Dans un communiqué, Abdallah Zekri, président de l’Observatoire national contre l’islamophobie et par ailleurs délégué général du CFCM, écrit que « des hommes politiques sur le déclin et en mal de reconnaissance médiatique ont trouvé dans l’Islam et les musulmans de France leur nouveau bouc-émissaire. » Il dénonce un débat « nauséabond et funeste » et estime qu’« il est temps qu’ils (les signataires) se ressaisissent et cessent d’accabler l’Islam et les musulmans de tous les maux. »
« Attribuer l’antisémitisme à l’Islam est presque un blasphème »
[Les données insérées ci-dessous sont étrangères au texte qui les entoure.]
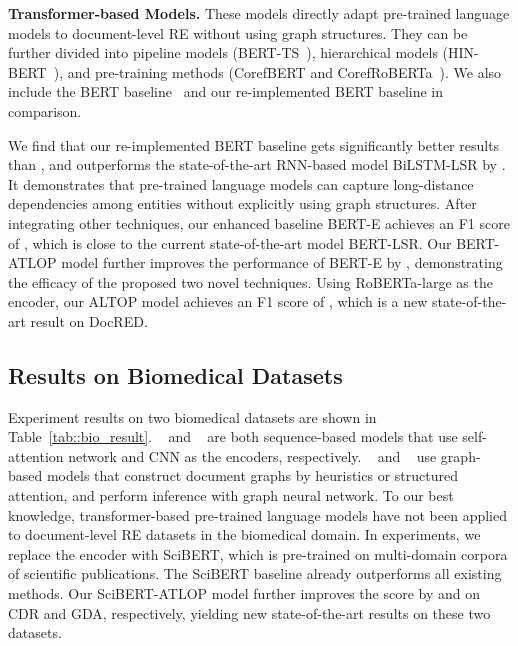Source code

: \documentclass[letterpaper]{article}
\begin{document}
\smallskip
\noindent
\textbf{Transformer-based Models.}
These models directly adapt pre-trained language models to document-level RE without using graph structures.
They can be further divided into pipeline models (BERT-TS~\cite{Wang2019FinetuneBF}), hierarchical models (HIN-BERT~\cite{Tang2020HINHI}), and pre-training methods (CorefBERT and CorefRoBERTa~\cite{Ye2020CoreferentialRL}).
We also include the BERT baseline~\cite{Wang2019FinetuneBF} and our re-implemented BERT baseline in comparison.

We find that our re-implemented BERT baseline gets significantly better results than \citet{Wang2019FinetuneBF}, and outperforms the state-of-the-art RNN-based model BiLSTM-LSR by .
It demonstrates that pre-trained language models can capture long-distance dependencies among entities without explicitly using graph structures.
After integrating other techniques, our enhanced baseline BERT-E achieves an F1 score of , which is close to the current state-of-the-art model BERT-LSR.
Our BERT-ATLOP model further improves the performance of BERT-E by , demonstrating the efficacy of the proposed two novel techniques.
Using RoBERTa-large as the encoder, our ALTOP model achieves an F1 score of , which is a new state-of-the-art result on DocRED.

\subsection{Results on Biomedical Datasets}
Experiment results on two biomedical datasets are shown in Table~\ref{tab::bio_result}.
~\citet{Verga2018SimultaneouslyST} and ~\citet{Nguyen2018ConvolutionalNN} are both sequence-based models that use self-attention network and CNN as the encoders, respectively.
~\citet{Christopoulou2019ConnectingTD} and ~\citet{Nan2020ReasoningWL} use graph-based models that construct document graphs by heuristics or structured attention, and perform inference with graph neural network.
To our best knowledge, transformer-based pre-trained language models have not been applied to document-level RE datasets in the biomedical domain.
In experiments, we replace the encoder with SciBERT, which is pre-trained on multi-domain corpora of scientific publications.
The SciBERT baseline already outperforms all existing methods.
Our SciBERT-ATLOP model further improves the  score by  and  on CDR and GDA, respectively, yielding new state-of-the-art results on these two datasets.
\end{document}
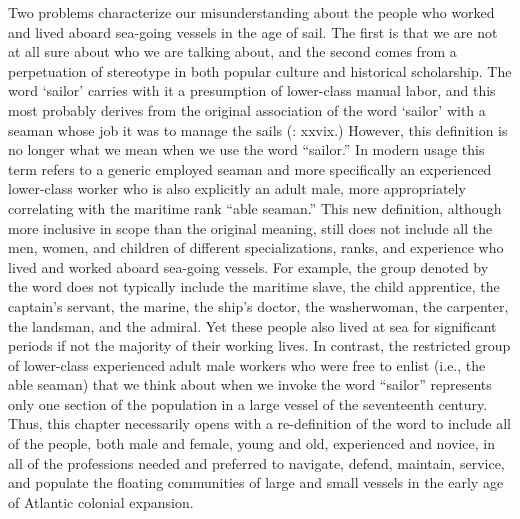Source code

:   Two problems characterize our misunderstanding about the people who worked and lived aboard sea-going vessels in the age of sail. The first is that we are not at all sure about who we are talking about, and the second comes from a perpetuation of stereotype in both popular culture and historical scholarship. The word ‘sailor’ carries with it a presumption of lower-class manual labor, and this most probably derives from the original association of the word ‘sailor’ with a seaman whose job it was to manage the sails (\citealt{AdkinsAdkins2008}: xxvix.) However, this definition is no longer what we mean when we use the word “sailor.” In modern usage this term refers to a generic employed seaman and more specifically an experienced lower-class worker who is also explicitly an adult male, more appropriately correlating with the maritime rank “able seaman.” This new definition, although more inclusive in scope than the original meaning, still does not include all the men, women, and children of different specializations, ranks, and experience who lived and worked aboard sea-going vessels. For example, the group denoted by the word does not typically include the maritime slave, the child apprentice, the captain’s servant, the marine, the ship’s doctor, the washerwoman, the carpenter, the landsman, and the admiral. Yet these people also lived at sea for significant periods if not the majority of their working lives. In contrast, the restricted group of lower-class experienced adult male workers who were free to enlist (i.e., the able seaman) that we think about when we invoke the word “sailor” represents only one section of the population in a large vessel of the seventeenth century. Thus, this chapter necessarily opens with a re-definition of the word to include all of the people, both male and female, young and old, experienced and novice, in all of the professions needed and preferred to navigate, defend, maintain, service, and populate the floating communities of large and small vessels in the early age of Atlantic colonial expansion. 

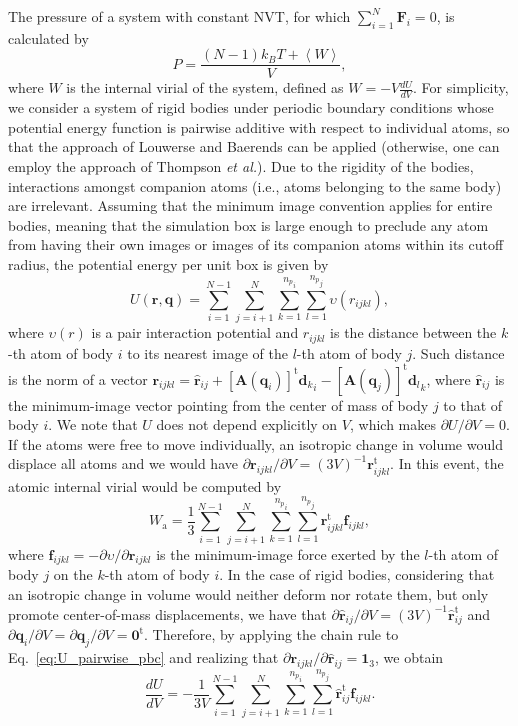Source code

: \documentclass[aip,jcp,reprint,amsmath,amssymb]{revtex4-1}
\newcommand{\mt}[1]{\boldsymbol{\mathbf{#1}}}           %
\newcommand{\vt}[1]{\boldsymbol{\mathbf{#1}}}           %
\newcommand{\tr}[1]{#1^\text{t}}                        %
\begin{document}
The pressure of a system with constant NVT, for which $\sum_{i=1}^N{\vt F}_i = 0$, is calculated by\cite{Louwerse2006, Tuckerman2001}
\[
P = \frac{(N-1) k_B T + \left\langle W \right\rangle}{V},
\]
where $W$ is the internal virial of the system, defined as $W = - V \frac{dU}{dV}$. For simplicity, we consider a system of rigid bodies under periodic boundary conditions whose potential energy function is pairwise additive with respect to individual atoms, so that the approach of Louwerse and Baerends\cite{Louwerse2006} can be applied (otherwise, one can employ the approach of Thompson \textit{et al.}\cite{Thompson2009}). Due to the rigidity of the bodies, interactions amongst companion atoms (i.e., atoms belonging to the same body) are irrelevant. Assuming that the minimum image convention\cite{Allen1989} applies for entire bodies, meaning that the simulation box is large enough to preclude any atom from having their own images or images of its companion atoms within its cutoff radius, the potential energy per unit box is given by
\begin{equation}
\label{eq:U_pairwise_pbc}
U({\vt r}, {\vt q}) = \sum_{i=1}^{N-1} \sum_{j=i+1}^N \sum_{k=1}^{{n_p}_i} \sum_{l=1}^{{n_p}_j} \upsilon(r_{ijkl}),
\end{equation}
where $\upsilon(r)$ is a pair interaction potential and $r_{ijkl}$ is the distance between the $k$-th atom of body $i$ to its nearest image of the $l$-th atom of body $j$. Such distance is the norm of a vector ${\vt r}_{ijkl} = \hat{\vt r}_{ij} + \tr{[{\mt A}({\vt q}_i)]}{{\vt d}_k}_i - \tr{[{\mt A}({\vt q}_j)]}{{\vt d}_l}_k$, where $\hat{\vt r}_{ij}$ is the minimum-image vector pointing from the center of mass of body $j$ to that of body $i$. We note that $U$ does not depend explicitly on $V$, which makes ${\partial U}/{\partial V} = 0$. If the atoms were free to move individually, an isotropic change in volume would displace all atoms and we would have ${\partial {\vt r}_{ijkl}}/{\partial V} = (3V)^{-1} \tr{\vt r}_{ijkl}$.\cite{Louwerse2006} In this event, the atomic internal virial would be computed by
\begin{equation}
\label{eq:virial_atoms}
W_\text{a} = \frac{1}{3} \sum_{i=1}^{N-1} \sum_{j=i+1}^N \sum_{k=1}^{{n_p}_i} \sum_{l=1}^{{n_p}_j} \tr{\vt r}_{ijkl} {\vt f}_{ijkl},
\end{equation}
where $\vt f_{ijkl} = -{\partial \upsilon}/{\partial \vt r_{ijkl}}$ is the minimum-image force exerted by the $l$-th atom of body $j$ on the $k$-th atom of body $i$. In the case of rigid bodies, considering that an isotropic change in volume would neither deform nor rotate them, but only promote center-of-mass displacements, we have that ${\partial \hat{\vt r}_{ij}}/{\partial V} = (3V)^{-1} \tr{\hat{\vt r}}_{ij}$ and ${\partial {\vt q}_i}/{\partial V} = {\partial {\vt q}_j}/{\partial V} = \tr{\vt 0}$. Therefore, by applying the chain rule to Eq.~\ref{eq:U_pairwise_pbc} and realizing that $\partial \vt r_{ijkl}/\partial \hat{\vt r}_{ij} = \vt 1_3$, we obtain
\[
\label{eq:dUdV_rigid_bodies}
\frac{dU}{dV} = -\frac{1}{3V} \sum_{i=1}^{N-1} \sum_{j=i+1}^N \sum_{k=1}^{{n_p}_i} \sum_{l=1}^{{n_p}_j} \tr{\hat{\vt r}}_{ij} \vt f_{ijkl}.
\]
\end{document}
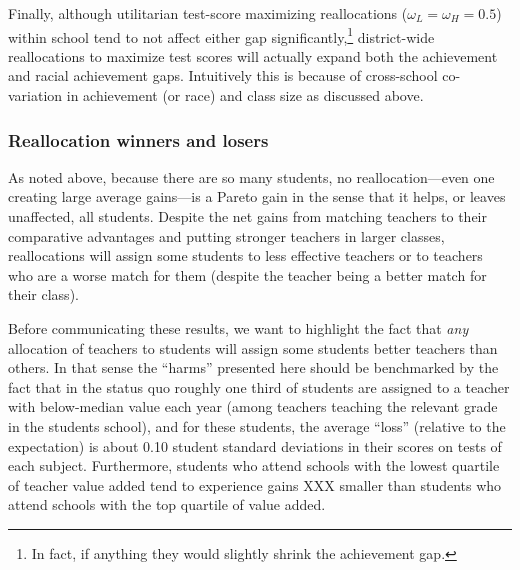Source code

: \documentclass[12pt]{article}
\theoremstyle{definition}
\theoremstyle{definition}
\theoremstyle{definition}
\theoremstyle{definition}
\begin{document}
Finally, although utilitarian test-score maximizing reallocations ($\omega_L=\omega_H=0.5$) within school tend to not affect either gap significantly,\footnote{In fact, if anything they would slightly shrink the achievement gap.} district-wide reallocations to maximize test scores will actually expand both the achievement and racial achievement gaps. Intuitively this is because of cross-school co-variation in achievement (or race) and class size as discussed above.


\subsubsection{Reallocation winners and losers}

As noted above, because there are so many students, no reallocation---even one creating large average gains---is a Pareto gain in the sense that it helps, or leaves unaffected, all students. Despite the net gains from matching teachers to their comparative advantages and putting stronger teachers in larger classes, reallocations will assign some students to less effective teachers or to teachers who are a worse match for them (despite the teacher being a better match for their class). 

Before communicating these results, we want to highlight the fact that \textit{any} allocation of teachers to students will assign some students better teachers than others. In that sense the ``harms'' presented here should be benchmarked by the fact that in the status quo roughly one third of students are assigned to a teacher with below-median value each year (among teachers teaching the relevant grade in the students school), and for these students, the average ``loss'' (relative to the expectation) is about 0.10 student standard deviations in their scores on tests of each subject. Furthermore, students who attend schools with the lowest quartile of teacher value added tend to experience gains XXX smaller than students who attend schools with the top quartile of value added.
\end{document}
Recteur de la Grande mosquée de Bordeaux, Tareq Oubrou estime de son côté qu’« attribuer l’antisémitisme à l’Islam est presque un blasphème, puisque les deux-tiers des prophètes du Coran sont des juifs. » Quand, dans la tribune, les Philippe Val assure que le Coran « appelle au meurtre des juifs et des chrétiens », c’est selon le recteur girondin « une erreur monumentale, et d’une violence inouïe. » Pour lui, explique-t-il sur franceinfo, « attribuer l’antisémitisme à une ‘génétique coranique’ quelconque est une erreur intellectuelle monumentale. »
Dalil Boubakeur, recteur de la Grande mosquée de Paris, est sur la même ligne : dans le Coran, dit-il au micro d’Europe 1, « Il n’y a pas d’incitations particulières ni contre les juifs ni contre les chrétiens. Le verset coranique dit : ’Lorsque vous discutez avec les gens du Livre (juifs et chrétiens) ne le faites qu’avec courtoisie et respect. »
Un procès « totalement injuste » fait aux musulmans
Outre les erreurs pointées du doigt par les personnalités représentatives du culte musulman, l’accueil du manifeste est mitigé notamment parce qu’il met à la marge de la République toute une communauté. Dalil Boubakeur est lassé que ces personnalités tentent en permanence de « faire des musulmans de France les ennemis de leurs frères juifs. » Le recteur voit là un procès « totalement injuste » à l’encontre de la communauté musulmane.
Abdallah Zekri indique lui qu’il est « temps que les politiques respectent la loi de 1905 instaurant la séparation entre l’Etat et les Cultes et ne s’ingèrent en aucune manière dans la gestion du culte musulman. »
« Cette tribune est un non-sens, un hors-sujet »
Pour Tareq Oubrou, les signataires du manifeste ont commis « la même erreur que commettent un certain nombre d’ignares musulmans, des délinquants, qui prélèvent des textes isolés de leur contexte historique. »
Du côté du Conseil Français du culte musulman, le président Ahmet Ogras indique que « cette tribune est un non-sens, un hors-sujet. » Il insiste sur le fait que « personne n’a le monopole de l’oppressé ou de la victime » et dénonce l’utilisation du terme d’« épuration ethnique » par Philippe Val. Le vice-président du CFCM, Anouar Kbibech, déplore lui des « propos excessifs ».